(Collected data)
BEGIN
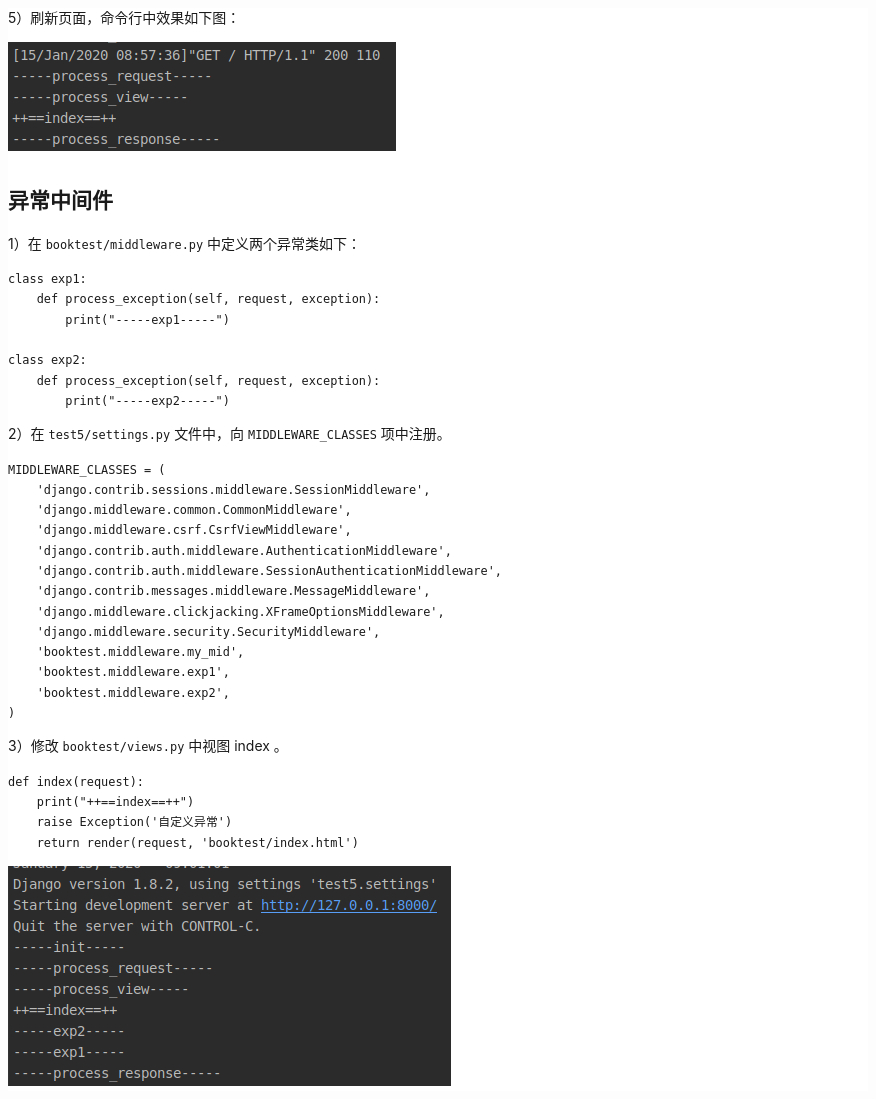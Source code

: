 5）刷新页面，命令行中效果如下图：

![](Django学习-其他/2020-01-15-16-58-35.png)

## 异常中间件

1）在 `booktest/middleware.py` 中定义两个异常类如下：

```
class exp1:
    def process_exception(self, request, exception):
        print("-----exp1-----")

class exp2:
    def process_exception(self, request, exception):
        print("-----exp2-----")
```

2）在 `test5/settings.py` 文件中，向 `MIDDLEWARE_CLASSES` 项中注册。

```
MIDDLEWARE_CLASSES = (
    'django.contrib.sessions.middleware.SessionMiddleware',
    'django.middleware.common.CommonMiddleware',
    'django.middleware.csrf.CsrfViewMiddleware',
    'django.contrib.auth.middleware.AuthenticationMiddleware',
    'django.contrib.auth.middleware.SessionAuthenticationMiddleware',
    'django.contrib.messages.middleware.MessageMiddleware',
    'django.middleware.clickjacking.XFrameOptionsMiddleware',
    'django.middleware.security.SecurityMiddleware',
    'booktest.middleware.my_mid',
    'booktest.middleware.exp1',
    'booktest.middleware.exp2',
)
```

3）修改 `booktest/views.py` 中视图 index 。

```
def index(request):
    print("++==index==++")
    raise Exception('自定义异常')
    return render(request, 'booktest/index.html')
```

![](Django学习-其他/2020-01-15-17-05-07.png)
END
EXERCISE DETAILS
Every word of the data should be reproduced exactly; please omit any pictures.

FINISHED TASK
Source code

: 5）刷新页面，命令行中效果如下图：

![](Django学习-其他/2020-01-15-16-58-35.png)

## 异常中间件

1）在 `booktest/middleware.py` 中定义两个异常类如下：

```
class exp1:
    def process_exception(self, request, exception):
        print("-----exp1-----")

class exp2:
    def process_exception(self, request, exception):
        print("-----exp2-----")
```

2）在 `test5/settings.py` 文件中，向 `MIDDLEWARE_CLASSES` 项中注册。

```
MIDDLEWARE_CLASSES = (
    'django.contrib.sessions.middleware.SessionMiddleware',
    'django.middleware.common.CommonMiddleware',
    'django.middleware.csrf.CsrfViewMiddleware',
    'django.contrib.auth.middleware.AuthenticationMiddleware',
    'django.contrib.auth.middleware.SessionAuthenticationMiddleware',
    'django.contrib.messages.middleware.MessageMiddleware',
    'django.middleware.clickjacking.XFrameOptionsMiddleware',
    'django.middleware.security.SecurityMiddleware',
    'booktest.middleware.my_mid',
    'booktest.middleware.exp1',
    'booktest.middleware.exp2',
)
```

3）修改 `booktest/views.py` 中视图 index 。

```
def index(request):
    print("++==index==++")
    raise Exception('自定义异常')
    return render(request, 'booktest/index.html')
```

![](Django学习-其他/2020-01-15-17-05-07.png)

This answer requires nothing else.